When I got back, we exchanged gifts. There was probably the same number as previous years. I think he liked what I’d got him. I loved what he got me – this special table for corner sofas, and a gorgeous print of two guys kissing. Amongst a few other well-chosen goodies, were also a pair of AussieBum jocks printed with unicorns, and a pair of “sub” socks. That meant a lot because one recognises my gender (which, after the initial shock and difficulties, he went to great lengths to support me with), and the socks recognise my kinks – which I think was potentially harder for him.
I didn’t buy him underwear because that felt too intimate. Perhaps that was a mistake. I did buy him socks, but they were playful and in no way sexual (unless you have a think for socks).
He’d also bought his own gifts for the dog, which she was very happy about. Indeed, the whole afternoon and evening she was in her happy place: both of her parents were there and she was surprisingly peaceful. Separation is traumatic for pets too. And there’s no way you can explain to a dog what’s going on.
We watched the last ever Strictly Come Dancing with Tess and Claudia as hosts. Strictly has been an important thing in our lives, we even went to see a live show once. Somehow it feels poignant that this last show with those hosts should happen at such a changing point in our lives. The show will go on, but it will be very different.
While we watched, we talked about the contestants, just like we used to do.

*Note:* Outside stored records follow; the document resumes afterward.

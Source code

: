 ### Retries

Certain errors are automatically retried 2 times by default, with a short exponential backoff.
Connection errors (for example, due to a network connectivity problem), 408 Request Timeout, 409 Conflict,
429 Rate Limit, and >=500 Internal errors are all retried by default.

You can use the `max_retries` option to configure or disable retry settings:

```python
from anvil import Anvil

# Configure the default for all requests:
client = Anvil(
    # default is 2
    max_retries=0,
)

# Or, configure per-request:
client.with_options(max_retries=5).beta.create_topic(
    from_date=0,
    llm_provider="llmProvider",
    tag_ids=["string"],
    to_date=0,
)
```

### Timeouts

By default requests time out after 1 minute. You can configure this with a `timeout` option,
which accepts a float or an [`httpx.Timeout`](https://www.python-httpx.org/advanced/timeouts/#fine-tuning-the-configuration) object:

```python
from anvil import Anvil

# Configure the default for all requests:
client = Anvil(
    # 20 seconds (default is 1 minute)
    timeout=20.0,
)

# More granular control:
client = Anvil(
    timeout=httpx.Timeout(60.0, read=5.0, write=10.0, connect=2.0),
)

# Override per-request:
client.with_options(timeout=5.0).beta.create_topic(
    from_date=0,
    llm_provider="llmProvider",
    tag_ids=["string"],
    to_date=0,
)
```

I could watch the show with him there – I could concentrate on it for once. For the last half of the show I held his hand. I wanted to cuddle up into him. I miss him – even though we’d not cuddled for a very long time, I really miss it still and I crave it.
Afterwards, he heated up some Christmas pudding. It is Christmas, so the fact that I was already stuffed from eating a plate of food that could have fed two people I still ate the pudding.

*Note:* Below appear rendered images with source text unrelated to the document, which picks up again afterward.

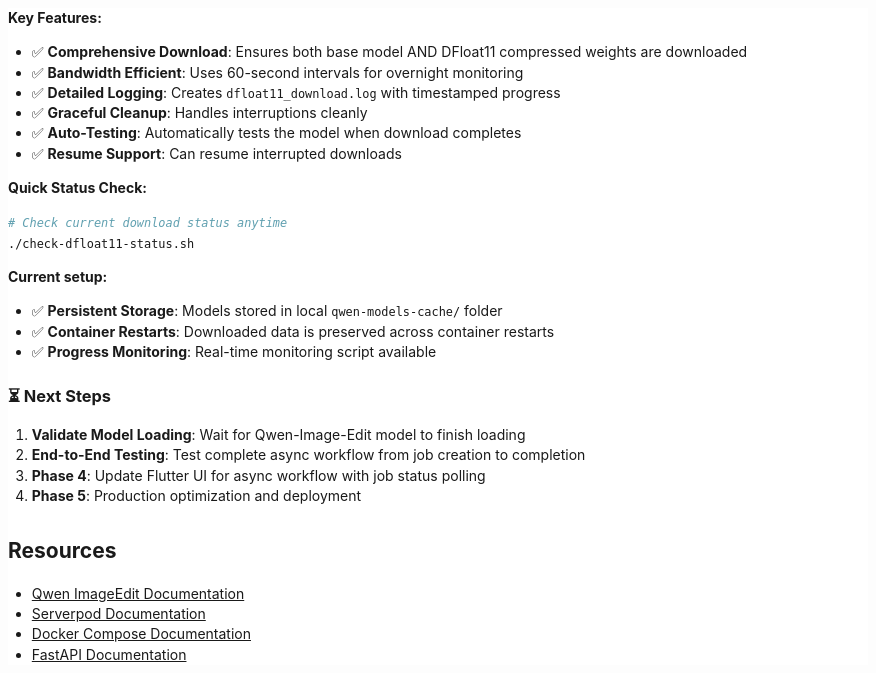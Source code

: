 **Key Features:**
- ✅ **Comprehensive Download**: Ensures both base model AND DFloat11 compressed weights are downloaded
- ✅ **Bandwidth Efficient**: Uses 60-second intervals for overnight monitoring  
- ✅ **Detailed Logging**: Creates `dfloat11_download.log` with timestamped progress
- ✅ **Graceful Cleanup**: Handles interruptions cleanly
- ✅ **Auto-Testing**: Automatically tests the model when download completes
- ✅ **Resume Support**: Can resume interrupted downloads

**Quick Status Check:**
```bash
# Check current download status anytime
./check-dfloat11-status.sh
```

**Current setup:**
- ✅ **Persistent Storage**: Models stored in local `qwen-models-cache/` folder
- ✅ **Container Restarts**: Downloaded data is preserved across container restarts
- ✅ **Progress Monitoring**: Real-time monitoring script available

### ⏳ Next Steps

1. **Validate Model Loading**: Wait for Qwen-Image-Edit model to finish loading
2. **End-to-End Testing**: Test complete async workflow from job creation to completion
3. **Phase 4**: Update Flutter UI for async workflow with job status polling
4. **Phase 5**: Production optimization and deployment

## Resources

- [Qwen ImageEdit Documentation](https://huggingface.co/Qwen/Qwen-Image-Edit)
- [Serverpod Documentation](https://docs.serverpod.dev)
- [Docker Compose Documentation](https://docs.docker.com/compose/)
- [FastAPI Documentation](https://fastapi.tiangolo.com/)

Finally, after EastEnders, I got ready to head back to the house.
Just before I left, I looked at him – he looked like he was going to cry. I wanted to hold him and hold him. But it was time to go – we’d agreed that I would leave after the show after Strictly, and we’d slipped in Eastenders.
I wanted to tell him that I loved him – that feeling and holding it in made me want to cry myself. However, I told him that I wished I could take all the pain away. I hate that he hurts so much. I always have and I have done some awful things trying to shield him from emotions that he needed to feel.
When I got “home”, the house felt less homelike than at any time since he left. Emptier.
I was, however, very tired after three glasses of fizz and a Baileys.
But, you know what, this was a good day – one of the better ones, strangely enough. It was peaceful and we were even looking towards some kind of future together, a new phase in our relationship. Hopefully, starting with friendship. I really hope that it also includes space for both of our emotions and both of our authentic selves.
Whatever the details are, we talked about seeing a movie together sometime over the Christmas break. That feels very good.
Now it is time for a bit of trash TV and a cuddle with the dog before bed.
Reflecting on the day and summing it up: I left the dinner table feeling stuffed. I left him feeling like I still wanted more time.